[Material to process Boundary: Start]

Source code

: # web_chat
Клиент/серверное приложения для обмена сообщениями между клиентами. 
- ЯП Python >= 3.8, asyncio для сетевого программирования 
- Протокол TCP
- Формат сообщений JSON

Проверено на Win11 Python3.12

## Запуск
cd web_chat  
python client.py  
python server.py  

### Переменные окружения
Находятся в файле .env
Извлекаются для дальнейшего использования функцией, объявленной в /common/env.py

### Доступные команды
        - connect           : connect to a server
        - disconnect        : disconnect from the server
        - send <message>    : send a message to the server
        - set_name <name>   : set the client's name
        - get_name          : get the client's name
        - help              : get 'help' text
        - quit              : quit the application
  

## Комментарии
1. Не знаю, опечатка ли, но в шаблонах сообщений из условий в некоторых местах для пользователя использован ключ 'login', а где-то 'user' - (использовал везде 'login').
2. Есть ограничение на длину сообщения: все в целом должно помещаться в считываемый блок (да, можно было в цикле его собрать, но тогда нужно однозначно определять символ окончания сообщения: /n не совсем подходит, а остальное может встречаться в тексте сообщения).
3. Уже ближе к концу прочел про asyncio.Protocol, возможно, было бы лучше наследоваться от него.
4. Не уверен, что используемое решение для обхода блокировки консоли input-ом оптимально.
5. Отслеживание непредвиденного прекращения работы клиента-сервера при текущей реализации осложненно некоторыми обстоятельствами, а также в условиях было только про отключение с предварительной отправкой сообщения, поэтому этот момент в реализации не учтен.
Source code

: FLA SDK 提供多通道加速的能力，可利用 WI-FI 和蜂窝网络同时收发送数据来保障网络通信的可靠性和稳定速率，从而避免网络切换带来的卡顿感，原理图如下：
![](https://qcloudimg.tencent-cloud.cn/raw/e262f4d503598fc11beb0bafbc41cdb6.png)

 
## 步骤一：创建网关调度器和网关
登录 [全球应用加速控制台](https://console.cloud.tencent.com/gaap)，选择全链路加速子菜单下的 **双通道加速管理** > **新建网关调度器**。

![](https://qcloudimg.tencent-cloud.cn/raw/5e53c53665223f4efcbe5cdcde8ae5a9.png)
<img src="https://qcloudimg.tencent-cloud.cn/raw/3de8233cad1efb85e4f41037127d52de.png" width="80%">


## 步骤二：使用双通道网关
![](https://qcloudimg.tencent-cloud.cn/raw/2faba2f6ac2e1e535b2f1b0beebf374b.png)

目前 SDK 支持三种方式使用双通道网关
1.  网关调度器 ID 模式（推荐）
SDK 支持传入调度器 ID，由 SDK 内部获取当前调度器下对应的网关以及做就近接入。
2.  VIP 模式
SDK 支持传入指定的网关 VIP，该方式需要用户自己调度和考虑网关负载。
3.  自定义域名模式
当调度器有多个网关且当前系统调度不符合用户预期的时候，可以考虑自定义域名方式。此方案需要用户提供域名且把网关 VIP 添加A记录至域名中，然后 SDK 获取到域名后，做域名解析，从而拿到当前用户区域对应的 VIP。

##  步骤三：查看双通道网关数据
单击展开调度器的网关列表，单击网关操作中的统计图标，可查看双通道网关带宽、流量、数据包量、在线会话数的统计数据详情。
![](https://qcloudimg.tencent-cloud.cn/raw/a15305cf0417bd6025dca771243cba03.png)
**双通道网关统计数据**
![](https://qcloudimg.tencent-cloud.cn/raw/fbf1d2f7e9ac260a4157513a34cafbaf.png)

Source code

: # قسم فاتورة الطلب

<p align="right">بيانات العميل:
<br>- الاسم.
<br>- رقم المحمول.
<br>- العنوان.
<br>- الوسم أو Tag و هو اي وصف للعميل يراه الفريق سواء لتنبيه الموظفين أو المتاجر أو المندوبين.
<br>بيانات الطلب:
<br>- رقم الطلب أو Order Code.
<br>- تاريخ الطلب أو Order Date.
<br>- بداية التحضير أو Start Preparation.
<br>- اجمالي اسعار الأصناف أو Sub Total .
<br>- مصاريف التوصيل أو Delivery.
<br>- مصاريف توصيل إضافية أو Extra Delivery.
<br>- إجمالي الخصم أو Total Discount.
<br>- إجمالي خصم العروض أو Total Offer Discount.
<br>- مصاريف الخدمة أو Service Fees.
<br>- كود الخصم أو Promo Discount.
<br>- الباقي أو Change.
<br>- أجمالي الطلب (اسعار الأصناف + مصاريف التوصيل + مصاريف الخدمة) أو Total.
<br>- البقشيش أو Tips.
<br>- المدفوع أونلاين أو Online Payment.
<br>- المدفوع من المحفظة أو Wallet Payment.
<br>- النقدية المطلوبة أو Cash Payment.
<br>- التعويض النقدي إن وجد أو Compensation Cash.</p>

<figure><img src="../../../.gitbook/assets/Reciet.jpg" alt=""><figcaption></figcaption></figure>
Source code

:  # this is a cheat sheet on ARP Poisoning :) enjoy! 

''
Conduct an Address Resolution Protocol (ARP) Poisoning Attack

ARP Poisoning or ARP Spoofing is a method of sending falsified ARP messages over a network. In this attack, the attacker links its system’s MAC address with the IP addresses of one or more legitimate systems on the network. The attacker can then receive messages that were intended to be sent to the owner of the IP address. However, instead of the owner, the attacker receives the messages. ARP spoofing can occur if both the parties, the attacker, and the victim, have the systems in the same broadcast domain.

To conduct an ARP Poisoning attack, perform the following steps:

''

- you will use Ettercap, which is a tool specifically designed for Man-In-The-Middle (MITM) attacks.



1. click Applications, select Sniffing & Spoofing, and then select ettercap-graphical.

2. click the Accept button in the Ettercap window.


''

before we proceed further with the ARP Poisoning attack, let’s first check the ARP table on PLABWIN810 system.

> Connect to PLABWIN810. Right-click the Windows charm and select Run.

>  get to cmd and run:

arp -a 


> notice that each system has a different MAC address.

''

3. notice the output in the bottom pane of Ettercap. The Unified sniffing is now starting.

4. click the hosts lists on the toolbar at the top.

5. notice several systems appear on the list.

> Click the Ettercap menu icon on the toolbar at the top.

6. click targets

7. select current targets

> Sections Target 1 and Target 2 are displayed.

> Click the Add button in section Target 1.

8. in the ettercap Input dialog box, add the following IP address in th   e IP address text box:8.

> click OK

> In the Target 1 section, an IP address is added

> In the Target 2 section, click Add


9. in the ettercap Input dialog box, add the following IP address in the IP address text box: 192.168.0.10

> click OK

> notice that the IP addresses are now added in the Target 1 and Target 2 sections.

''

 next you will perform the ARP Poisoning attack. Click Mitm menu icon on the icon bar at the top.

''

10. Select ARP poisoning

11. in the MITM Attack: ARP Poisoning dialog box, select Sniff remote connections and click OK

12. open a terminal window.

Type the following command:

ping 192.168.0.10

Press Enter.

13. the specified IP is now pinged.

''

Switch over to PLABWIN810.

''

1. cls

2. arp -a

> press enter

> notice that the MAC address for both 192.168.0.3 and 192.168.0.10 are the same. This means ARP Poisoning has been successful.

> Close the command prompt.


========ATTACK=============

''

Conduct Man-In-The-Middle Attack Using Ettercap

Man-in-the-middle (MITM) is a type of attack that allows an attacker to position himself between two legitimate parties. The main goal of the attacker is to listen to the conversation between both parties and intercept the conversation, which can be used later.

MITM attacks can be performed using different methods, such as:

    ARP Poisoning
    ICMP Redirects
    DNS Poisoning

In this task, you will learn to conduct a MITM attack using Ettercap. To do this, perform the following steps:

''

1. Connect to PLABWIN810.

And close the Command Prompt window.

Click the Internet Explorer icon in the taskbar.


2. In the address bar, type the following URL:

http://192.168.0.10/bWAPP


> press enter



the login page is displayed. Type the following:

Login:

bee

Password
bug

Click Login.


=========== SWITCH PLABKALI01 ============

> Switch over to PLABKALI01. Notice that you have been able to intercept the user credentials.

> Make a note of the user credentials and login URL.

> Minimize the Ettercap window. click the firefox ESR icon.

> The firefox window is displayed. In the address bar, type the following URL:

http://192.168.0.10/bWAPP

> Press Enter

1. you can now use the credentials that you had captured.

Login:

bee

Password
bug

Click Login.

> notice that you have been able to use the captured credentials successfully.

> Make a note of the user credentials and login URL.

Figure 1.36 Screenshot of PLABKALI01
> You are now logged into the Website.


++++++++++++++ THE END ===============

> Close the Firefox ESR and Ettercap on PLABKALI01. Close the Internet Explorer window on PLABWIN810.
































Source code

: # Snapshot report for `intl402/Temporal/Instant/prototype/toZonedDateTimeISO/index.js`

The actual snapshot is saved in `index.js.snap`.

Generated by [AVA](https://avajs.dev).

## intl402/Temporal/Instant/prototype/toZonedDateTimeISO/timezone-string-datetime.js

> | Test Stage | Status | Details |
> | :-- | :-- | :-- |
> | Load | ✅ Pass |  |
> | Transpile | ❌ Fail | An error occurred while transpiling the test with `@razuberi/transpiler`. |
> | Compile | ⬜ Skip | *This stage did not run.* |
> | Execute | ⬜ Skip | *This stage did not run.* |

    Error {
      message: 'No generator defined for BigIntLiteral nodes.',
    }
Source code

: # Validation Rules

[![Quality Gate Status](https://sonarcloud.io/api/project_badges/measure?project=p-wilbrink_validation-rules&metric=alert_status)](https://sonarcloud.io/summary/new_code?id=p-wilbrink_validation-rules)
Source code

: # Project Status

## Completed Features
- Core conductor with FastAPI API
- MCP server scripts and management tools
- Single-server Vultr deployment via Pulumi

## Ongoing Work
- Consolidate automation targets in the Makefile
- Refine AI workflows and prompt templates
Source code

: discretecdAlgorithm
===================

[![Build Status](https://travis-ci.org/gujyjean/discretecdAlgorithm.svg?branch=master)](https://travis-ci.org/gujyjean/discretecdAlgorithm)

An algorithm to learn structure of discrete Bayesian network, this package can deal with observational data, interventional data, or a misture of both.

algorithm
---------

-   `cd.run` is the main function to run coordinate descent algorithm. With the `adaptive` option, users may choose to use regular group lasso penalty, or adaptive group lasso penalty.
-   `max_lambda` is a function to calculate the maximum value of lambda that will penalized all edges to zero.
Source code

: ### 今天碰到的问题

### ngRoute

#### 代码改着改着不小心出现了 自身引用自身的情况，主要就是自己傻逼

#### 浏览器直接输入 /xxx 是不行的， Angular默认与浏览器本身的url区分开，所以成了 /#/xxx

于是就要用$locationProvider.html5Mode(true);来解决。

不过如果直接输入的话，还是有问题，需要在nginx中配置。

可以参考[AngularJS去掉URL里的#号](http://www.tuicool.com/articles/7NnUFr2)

[Material to process Boundary: End]

• _Work instruction_: Scan the records above for the word "asyncio". Copy each line that has it.

• _Reply_:
- ЯП Python >= 3.8, asyncio для сетевого программирования 
3. Уже ближе к концу прочел про asyncio.Protocol, возможно, было бы лучше наследоваться от него.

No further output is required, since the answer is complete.